#### The problem:
Only the lines with the string "aspects" are needed; return each of them from the entries below.
*** Opening The input ***
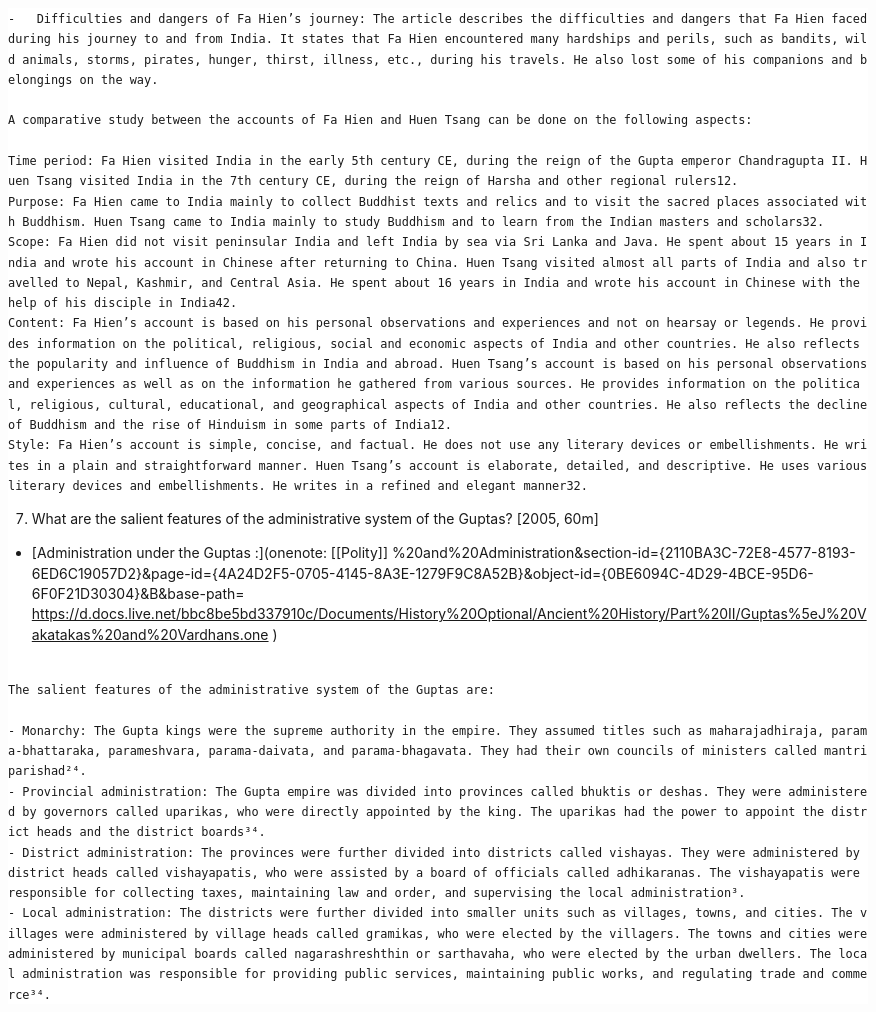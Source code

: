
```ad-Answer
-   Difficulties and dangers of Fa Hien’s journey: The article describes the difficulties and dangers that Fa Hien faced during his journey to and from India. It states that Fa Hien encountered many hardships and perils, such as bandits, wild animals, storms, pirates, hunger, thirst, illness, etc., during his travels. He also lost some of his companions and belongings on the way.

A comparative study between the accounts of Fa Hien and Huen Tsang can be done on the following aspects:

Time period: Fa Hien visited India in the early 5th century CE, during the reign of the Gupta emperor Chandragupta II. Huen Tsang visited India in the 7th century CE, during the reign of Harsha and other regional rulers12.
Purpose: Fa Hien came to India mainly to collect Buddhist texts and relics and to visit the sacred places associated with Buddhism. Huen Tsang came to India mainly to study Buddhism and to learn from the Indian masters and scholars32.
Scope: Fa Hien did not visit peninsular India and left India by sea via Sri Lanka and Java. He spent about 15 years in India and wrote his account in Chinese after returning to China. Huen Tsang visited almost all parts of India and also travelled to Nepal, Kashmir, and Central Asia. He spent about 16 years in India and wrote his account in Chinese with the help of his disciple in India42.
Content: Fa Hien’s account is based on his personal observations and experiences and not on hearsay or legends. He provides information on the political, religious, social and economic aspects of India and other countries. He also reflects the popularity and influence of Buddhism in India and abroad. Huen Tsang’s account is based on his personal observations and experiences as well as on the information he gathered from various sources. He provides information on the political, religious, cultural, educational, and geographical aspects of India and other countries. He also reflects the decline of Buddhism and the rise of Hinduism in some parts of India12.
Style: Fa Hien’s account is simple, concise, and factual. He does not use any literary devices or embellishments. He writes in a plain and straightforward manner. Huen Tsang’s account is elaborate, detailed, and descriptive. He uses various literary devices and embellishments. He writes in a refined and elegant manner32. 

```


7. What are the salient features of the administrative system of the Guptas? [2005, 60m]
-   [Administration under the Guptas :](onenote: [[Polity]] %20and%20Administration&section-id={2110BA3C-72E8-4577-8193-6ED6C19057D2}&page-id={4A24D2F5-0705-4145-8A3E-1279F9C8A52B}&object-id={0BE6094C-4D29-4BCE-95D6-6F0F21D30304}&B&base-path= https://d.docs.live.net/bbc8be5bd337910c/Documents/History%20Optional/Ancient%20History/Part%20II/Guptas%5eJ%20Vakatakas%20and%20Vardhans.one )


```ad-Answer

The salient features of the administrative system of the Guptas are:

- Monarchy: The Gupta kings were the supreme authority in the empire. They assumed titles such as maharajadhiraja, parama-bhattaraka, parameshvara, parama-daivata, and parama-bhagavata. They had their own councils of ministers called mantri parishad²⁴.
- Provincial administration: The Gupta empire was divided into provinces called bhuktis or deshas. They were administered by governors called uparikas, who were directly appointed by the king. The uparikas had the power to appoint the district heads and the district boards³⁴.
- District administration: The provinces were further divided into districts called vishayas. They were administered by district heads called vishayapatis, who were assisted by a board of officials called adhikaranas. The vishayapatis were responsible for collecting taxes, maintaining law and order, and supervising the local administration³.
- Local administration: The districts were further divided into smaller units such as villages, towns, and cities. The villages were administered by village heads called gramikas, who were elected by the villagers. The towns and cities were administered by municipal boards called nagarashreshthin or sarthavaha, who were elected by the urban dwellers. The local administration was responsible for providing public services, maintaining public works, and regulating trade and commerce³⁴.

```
*** Closing The input ***
*** Opening The input ***
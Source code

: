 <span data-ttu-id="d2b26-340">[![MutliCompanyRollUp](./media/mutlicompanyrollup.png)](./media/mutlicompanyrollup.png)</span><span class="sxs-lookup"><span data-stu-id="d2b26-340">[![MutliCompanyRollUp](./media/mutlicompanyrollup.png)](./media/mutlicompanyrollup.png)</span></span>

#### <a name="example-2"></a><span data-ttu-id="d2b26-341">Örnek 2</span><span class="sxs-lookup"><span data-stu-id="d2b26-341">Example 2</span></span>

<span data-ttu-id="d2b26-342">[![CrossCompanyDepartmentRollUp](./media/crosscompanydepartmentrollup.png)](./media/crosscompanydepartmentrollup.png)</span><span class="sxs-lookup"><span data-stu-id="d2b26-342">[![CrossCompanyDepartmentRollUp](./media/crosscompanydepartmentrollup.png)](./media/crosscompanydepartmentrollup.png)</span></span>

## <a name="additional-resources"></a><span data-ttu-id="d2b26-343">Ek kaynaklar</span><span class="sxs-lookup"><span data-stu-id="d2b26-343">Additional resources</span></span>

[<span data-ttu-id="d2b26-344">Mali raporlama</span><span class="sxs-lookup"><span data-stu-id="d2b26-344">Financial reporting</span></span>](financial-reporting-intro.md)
*** Closing The input ***
#### Answer:
A comparative study between the accounts of Fa Hien and Huen Tsang can be done on the following aspects:
Content: Fa Hien’s account is based on his personal observations and experiences and not on hearsay or legends. He provides information on the political, religious, social and economic aspects of India and other countries. He also reflects the popularity and influence of Buddhism in India and abroad. Huen Tsang’s account is based on his personal observations and experiences as well as on the information he gathered from various sources. He provides information on the political, religious, cultural, educational, and geographical aspects of India and other countries. He also reflects the decline of Buddhism and the rise of Hinduism in some parts of India12.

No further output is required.